ふるさと納税は、返礼品が受け取れるだけでなく、翌年の所得税や住民税が安くなるという大きなメリットのある制度です。しかし、単にふるさと納税を行うだけでは、税金を安くすることはできません。確定申告を行うか、ワンストップ特例制度を利用する必要があります。ここでは、確定申告や特例制度の利用方法、注意点などについて説明していきます。

ふるさと納税とは

ふるさと納税は名称に「納税」とついているために誤解されがちですが、厳密には納税ではありません。「納税」という形で、任意の土地に「寄付」を行うための制度です。寄付した人にはさまざまなメリットがあります。また、「ふるさと」と謳っていますが、寄付できるのは生まれ故郷だけではありません。学生時代を過ごした土地や旅行で訪れて好きになった地域、好きな映画やアニメの舞台になった街など、応援したいと思う自治体を自由に選択して寄付できます。
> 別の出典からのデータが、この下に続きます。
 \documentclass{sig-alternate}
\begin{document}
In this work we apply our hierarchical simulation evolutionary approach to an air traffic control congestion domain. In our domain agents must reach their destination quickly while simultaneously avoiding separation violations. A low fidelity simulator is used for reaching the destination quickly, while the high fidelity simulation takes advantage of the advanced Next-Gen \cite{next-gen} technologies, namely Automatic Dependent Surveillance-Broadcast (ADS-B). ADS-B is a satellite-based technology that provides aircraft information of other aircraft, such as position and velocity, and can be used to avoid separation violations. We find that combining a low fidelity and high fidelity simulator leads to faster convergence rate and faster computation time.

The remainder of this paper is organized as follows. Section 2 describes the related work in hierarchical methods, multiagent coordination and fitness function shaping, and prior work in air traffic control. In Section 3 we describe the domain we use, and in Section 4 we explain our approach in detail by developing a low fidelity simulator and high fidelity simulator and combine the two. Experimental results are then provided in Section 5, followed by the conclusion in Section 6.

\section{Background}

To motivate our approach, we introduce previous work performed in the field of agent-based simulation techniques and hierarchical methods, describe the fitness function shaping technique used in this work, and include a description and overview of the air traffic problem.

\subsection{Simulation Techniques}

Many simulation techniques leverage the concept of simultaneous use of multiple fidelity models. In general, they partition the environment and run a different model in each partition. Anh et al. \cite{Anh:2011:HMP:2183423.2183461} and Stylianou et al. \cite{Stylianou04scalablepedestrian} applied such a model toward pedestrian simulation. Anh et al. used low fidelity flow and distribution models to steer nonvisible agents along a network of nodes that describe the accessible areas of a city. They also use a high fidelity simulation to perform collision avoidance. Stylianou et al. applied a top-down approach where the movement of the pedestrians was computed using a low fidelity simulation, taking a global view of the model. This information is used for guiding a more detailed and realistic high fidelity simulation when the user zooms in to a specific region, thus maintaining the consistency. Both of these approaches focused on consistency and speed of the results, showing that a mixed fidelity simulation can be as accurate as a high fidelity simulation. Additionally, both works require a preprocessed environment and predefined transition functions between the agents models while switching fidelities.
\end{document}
もともと、ふるさと納税は「今は地元を離れて都会で暮らす人が、自分を育んでくれた故郷に貢献できる制度があっても良いのではないか」との考え方から始まったものです。議論の末、故郷だけでなくどこの自治体にも寄付できる今のような形に落ち着きました。寄付先を自由に選択できることで、寄付金の使いみちを考えるきっかけとなり、納税意識が高まる機会になることも期待されています。
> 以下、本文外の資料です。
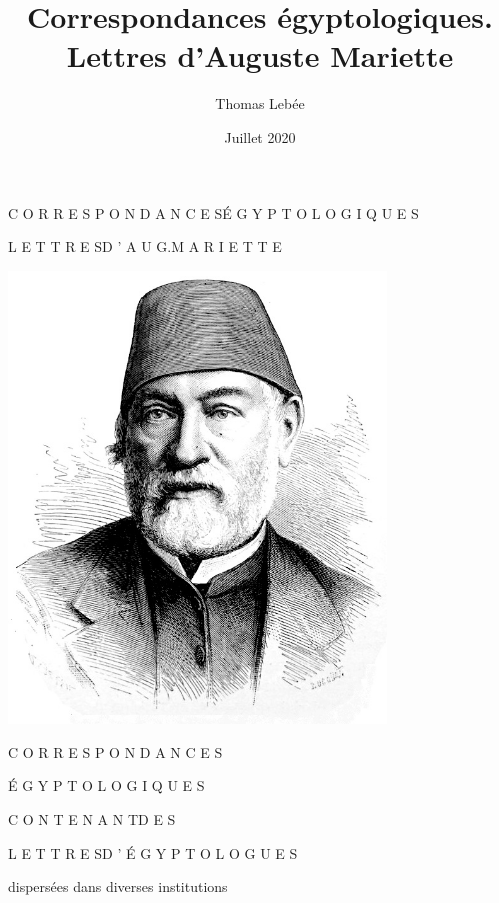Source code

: \documentclass{book}
\title{Correspondances égyptologiques. Lettres d’Auguste Mariette}
\author{Thomas Lebée}
\date{Juillet 2020}
\begin{document}
\begin{titlepage}
\frontmatter
\centering
\hspace{0pt}
\vfill
\large
C O R R E S P O N D A N C E S\space\space\space É G Y P T O L O G I Q U E S \vspace{3\baselineskip}

\Large L E T T R E S\space\space\space D ’ A U G.\space\space\space M A R I E T T E
\vspace{15\baselineskip}
\vfill
\hspace{0pt}

\pagebreak
\thispagestyle{empty}
\hspace{0pt}
\vfill
\includegraphics[height=12cm]{CoEg_Mariette_portrait.jpg}
\vfill
\hspace{0pt}

\pagebreak
\thispagestyle{empty}

\LARGE{C O R R E S P O N D A N C E S}
    
\Huge{É G Y P T O L O G I Q U E S}
\vspace{1\baselineskip}

\large C O N T E N A N T\space\space\space D E S
\vspace{1\baselineskip}

\Large L E T T R E S\space\space\space D ’ É G Y P T O L O G U E S
\vspace{2\baselineskip}

\large dispersées dans diverses institutions
\vspace{1\baselineskip}


\end{titlepage}
\end{document}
ふるさと納税で寄付されたお金をどう使うかは、それぞれの自治体が決めています。景観や自然の保護に使うところもあれば、公共施設の充実を目指すところもありますし、国際交流に力を入れるところもあるでしょう。例を挙げると、北海道遠別町では魅力のある農学校をつくるための資金として活用していて、取組の進捗状況をサイトで確認できるようにしています。京都府長岡京市では、学校の図書館に本を贈るプロジェクトを行っています。ふるさと納税をする人は、寄付先の学校や贈る本を指定することが可能です。お礼の手紙や贈った本の感想文も受け取れますので、支援した実感を得やすいでしょう。
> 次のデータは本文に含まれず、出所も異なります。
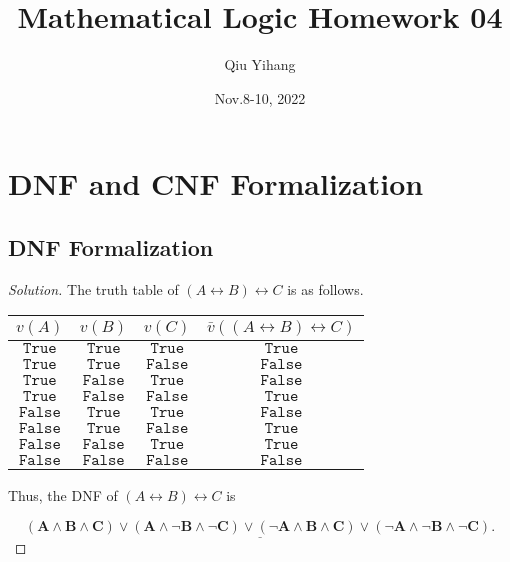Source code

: \documentclass{article}
\title{\textbf{Mathematical Logic Homework 04}}
\author{Qiu Yihang}
\date{Nov.8-10, 2022}
\newenvironment{solution}{\begin{proof}[\noindent\it Solution]}{\end{proof}}
\begin{document}
\maketitle

\vspace{2.2em}
\section{DNF and CNF Formalization}
\vspace{1em}
\subsection{DNF Formalization}
\vspace{1em}
\begin{solution}
    The truth table of $\left(A\leftrightarrow B\right)\leftrightarrow C$ is as follows.

    \begin{table}[htbp]
        \centering
        \begin{tabular}{ccc|c}
            \hline
            $v(A)$ & $v(B)$ & $v(C)$ & $\bar{v}\left(\left(A\leftrightarrow B\right)\leftrightarrow C\right)$ \\
            \hline
            $\mathtt{True}$ & $\mathtt{True}$ & $\mathtt{True}$ & $\mathtt{True}$ \\
            $\mathtt{True}$ & $\mathtt{True}$ & $\mathtt{False}$ & $\mathtt{False}$ \\
            $\mathtt{True}$ & $\mathtt{False}$ & $\mathtt{True}$ & $\mathtt{False}$ \\
            $\mathtt{True}$ & $\mathtt{False}$ & $\mathtt{False}$ & $\mathtt{True}$ \\
            $\mathtt{False}$ & $\mathtt{True}$ & $\mathtt{True}$ & $\mathtt{False}$ \\
            $\mathtt{False}$ & $\mathtt{True}$ & $\mathtt{False}$ & $\mathtt{True}$ \\
            $\mathtt{False}$ & $\mathtt{False}$ & $\mathtt{True}$ & $\mathtt{True}$ \\
            $\mathtt{False}$ & $\mathtt{False}$ & $\mathtt{False}$ & $\mathtt{False}$ \\
            \hline
        \end{tabular}
    \end{table}

    \hspace{2.6em}
    Thus, the DNF of $\left(A\leftrightarrow B\right)\leftrightarrow C$ is 

    \vspace{-1.5em}
    $$\underline{\boldsymbol{\left(A\land B\land C\right)\lor\left(A\land\neg B\land\neg C\right)\lor\left(\neg A\land B\land C\right)\lor\left(\neg A\land\neg B\land\neg C\right)}.}$$

\vspace{-2.75em}
\end{solution}
\end{document}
自治体は、公式サイトでふるさと納税に対する考え方や寄付金の使い道を公表しています。なかには、ふるさと納税した人が寄付金の使いみちを指定できる自治体もあります。どこにふるさと納税しようか迷っている人は、寄付先を決めるときの参考にするのも良いでしょう。

ふるさと納税のメリット

ふるさと納税をするメリットはいくつもあります。主なものとして、「返礼品が受け取れる」「所得税や住民税が安くなる」といったことが挙げられるでしょう。「好きな自治体を応援できる」ことも、メリットの1つです。返礼品が受け取れる点については、テレビや雑誌などで度々取り上げられていますので、多くの人が知っているのではないでしょうか。返礼品は、地域の特産品である農産物や工芸品などのほか、日用品や装飾品、イベントチケットなど多岐にわたり、寄付金額に応じて自由に選べます。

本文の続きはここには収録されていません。